(Records from a dataset)
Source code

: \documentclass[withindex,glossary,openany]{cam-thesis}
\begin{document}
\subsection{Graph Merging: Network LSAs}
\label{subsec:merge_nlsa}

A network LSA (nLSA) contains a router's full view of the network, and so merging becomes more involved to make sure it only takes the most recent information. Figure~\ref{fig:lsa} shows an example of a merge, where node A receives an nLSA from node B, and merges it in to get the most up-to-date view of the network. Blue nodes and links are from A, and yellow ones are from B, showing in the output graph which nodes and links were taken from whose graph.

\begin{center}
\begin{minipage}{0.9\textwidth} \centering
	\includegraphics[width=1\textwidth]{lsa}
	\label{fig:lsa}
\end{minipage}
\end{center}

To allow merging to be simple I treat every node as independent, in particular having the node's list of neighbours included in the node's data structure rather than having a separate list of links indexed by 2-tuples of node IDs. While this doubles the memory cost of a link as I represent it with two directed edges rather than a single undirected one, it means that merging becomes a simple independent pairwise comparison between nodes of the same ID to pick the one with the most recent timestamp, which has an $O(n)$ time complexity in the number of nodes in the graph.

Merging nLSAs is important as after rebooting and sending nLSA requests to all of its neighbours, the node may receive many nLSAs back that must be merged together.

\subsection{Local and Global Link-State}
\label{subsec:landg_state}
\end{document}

**What to produce**
Nothing in the data may be left out; copy every line exactly.

**Your solution**
Source code

: \documentclass[withindex,glossary,openany]{cam-thesis}
\begin{document}
\subsection{Graph Merging: Network LSAs}
\label{subsec:merge_nlsa}

A network LSA (nLSA) contains a router's full view of the network, and so merging becomes more involved to make sure it only takes the most recent information. Figure~\ref{fig:lsa} shows an example of a merge, where node A receives an nLSA from node B, and merges it in to get the most up-to-date view of the network. Blue nodes and links are from A, and yellow ones are from B, showing in the output graph which nodes and links were taken from whose graph.

\begin{center}
\begin{minipage}{0.9\textwidth} \centering
	\includegraphics[width=1\textwidth]{lsa}
	\label{fig:lsa}
\end{minipage}
\end{center}

To allow merging to be simple I treat every node as independent, in particular having the node's list of neighbours included in the node's data structure rather than having a separate list of links indexed by 2-tuples of node IDs. While this doubles the memory cost of a link as I represent it with two directed edges rather than a single undirected one, it means that merging becomes a simple independent pairwise comparison between nodes of the same ID to pick the one with the most recent timestamp, which has an $O(n)$ time complexity in the number of nodes in the graph.

Merging nLSAs is important as after rebooting and sending nLSA requests to all of its neighbours, the node may receive many nLSAs back that must be merged together.

\subsection{Local and Global Link-State}
\label{subsec:landg_state}
\end{document}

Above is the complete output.